[Stored items]
============================================================
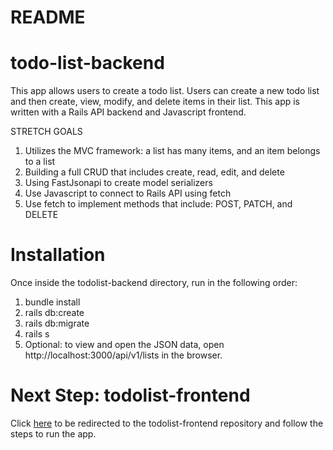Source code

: # README

# todo-list-backend
This app allows users to create a todo list. Users can create a new todo list and then create, view, modify, and delete items in their list. This app is written with a Rails API backend and Javascript frontend. 

STRETCH GOALS

1. Utilizes the MVC framework: a list has many items, and an item belongs to a list
2. Building a full CRUD that includes create, read, edit, and delete
3. Using FastJsonapi to create model serializers
4. Use Javascript to connect to Rails API using fetch
5. Use fetch to implement methods that include: POST, PATCH, and DELETE

# Installation
Once inside the todolist-backend directory, run in the following order:
1. bundle install
2. rails db:create
3. rails db:migrate
4. rails s
5. Optional: to view and open the JSON data, open http://localhost:3000/api/v1/lists in the browser. 

# Next Step: todolist-frontend
Click [here](https://github.com/pjfooeve09/todolist-frontend/blob/main/README.md) to be redirected to the todolist-frontend repository and follow the steps to run the app.



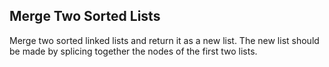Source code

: 

Merge Two Sorted Lists 
---

Merge two sorted linked lists and return it as a new list. The new list should be made by splicing together the nodes of the first two lists.

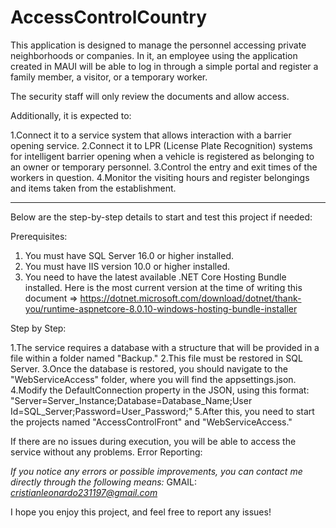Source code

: # AccessControlCountry

This application is designed to manage the personnel accessing private neighborhoods or companies. In it, an employee using the application created in MAUI will be able to log in through a simple portal and register a family member, a visitor, or a temporary worker.

The security staff will only review the documents and allow access.

Additionally, it is expected to:

1.Connect it to a service system that allows interaction with a barrier opening service.
2.Connect it to LPR (License Plate Recognition) systems for intelligent barrier opening when a vehicle is registered as belonging to an owner or temporary personnel.
3.Control the entry and exit times of the workers in question.
4.Monitor the visiting hours and register belongings and items taken from the establishment.

--------------------------------------------------------------------------------------------------------------------------------------------------------------------------
Below are the step-by-step details to start and test this project if needed:

Prerequisites:

1. You must have SQL Server 16.0 or higher installed.
2. You must have IIS version 10.0 or higher installed.
3. You need to have the latest available .NET Core Hosting Bundle installed. Here is the most current version at the time of writing this document => https://dotnet.microsoft.com/download/dotnet/thank-you/runtime-aspnetcore-8.0.10-windows-hosting-bundle-installer

Step by Step:

1.The service requires a database with a structure that will be provided in a file within a folder named "Backup."
2.This file must be restored in SQL Server.
3.Once the database is restored, you should navigate to the "WebServiceAccess" folder, where you will find the appsettings.json.
4.Modify the DefaultConnection property in the JSON, using this format: "Server=Server_Instance;Database=Database_Name;User Id=SQL_Server;Password=User_Password;"
5.After this, you need to start the projects named "AccessControlFront" and "WebServiceAccess."

If there are no issues during execution, you will be able to access the service without any problems.
Error Reporting:

*If you notice any errors or possible improvements, you can contact me directly through the following means:*
GMAIL: *cristianleonardo231197@gmail.com*

I hope you enjoy this project, and feel free to report any issues!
============================================================
§ TASK INSTRUCTIONS
Retype each record exactly as it appears above and drop the images.

§ EXERCISE SOLUTION
Source code

: # README

# todo-list-backend
This app allows users to create a todo list. Users can create a new todo list and then create, view, modify, and delete items in their list. This app is written with a Rails API backend and Javascript frontend. 

STRETCH GOALS

1. Utilizes the MVC framework: a list has many items, and an item belongs to a list
2. Building a full CRUD that includes create, read, edit, and delete
3. Using FastJsonapi to create model serializers
4. Use Javascript to connect to Rails API using fetch
5. Use fetch to implement methods that include: POST, PATCH, and DELETE

# Installation
Once inside the todolist-backend directory, run in the following order:
1. bundle install
2. rails db:create
3. rails db:migrate
4. rails s
5. Optional: to view and open the JSON data, open http://localhost:3000/api/v1/lists in the browser. 

# Next Step: todolist-frontend
Click [here](https://github.com/pjfooeve09/todolist-frontend/blob/main/README.md) to be redirected to the todolist-frontend repository and follow the steps to run the app.



Source code

: 

Merge Two Sorted Lists 
---

Merge two sorted linked lists and return it as a new list. The new list should be made by splicing together the nodes of the first two lists.

Source code

: # AccessControlCountry

This application is designed to manage the personnel accessing private neighborhoods or companies. In it, an employee using the application created in MAUI will be able to log in through a simple portal and register a family member, a visitor, or a temporary worker.

The security staff will only review the documents and allow access.

Additionally, it is expected to:

1.Connect it to a service system that allows interaction with a barrier opening service.
2.Connect it to LPR (License Plate Recognition) systems for intelligent barrier opening when a vehicle is registered as belonging to an owner or temporary personnel.
3.Control the entry and exit times of the workers in question.
4.Monitor the visiting hours and register belongings and items taken from the establishment.

--------------------------------------------------------------------------------------------------------------------------------------------------------------------------
Below are the step-by-step details to start and test this project if needed:

Prerequisites:

1. You must have SQL Server 16.0 or higher installed.
2. You must have IIS version 10.0 or higher installed.
3. You need to have the latest available .NET Core Hosting Bundle installed. Here is the most current version at the time of writing this document => https://dotnet.microsoft.com/download/dotnet/thank-you/runtime-aspnetcore-8.0.10-windows-hosting-bundle-installer

Step by Step:

1.The service requires a database with a structure that will be provided in a file within a folder named "Backup."
2.This file must be restored in SQL Server.
3.Once the database is restored, you should navigate to the "WebServiceAccess" folder, where you will find the appsettings.json.
4.Modify the DefaultConnection property in the JSON, using this format: "Server=Server_Instance;Database=Database_Name;User Id=SQL_Server;Password=User_Password;"
5.After this, you need to start the projects named "AccessControlFront" and "WebServiceAccess."

If there are no issues during execution, you will be able to access the service without any problems.
Error Reporting:

*If you notice any errors or possible improvements, you can contact me directly through the following means:*
GMAIL: *cristianleonardo231197@gmail.com*

I hope you enjoy this project, and feel free to report any issues!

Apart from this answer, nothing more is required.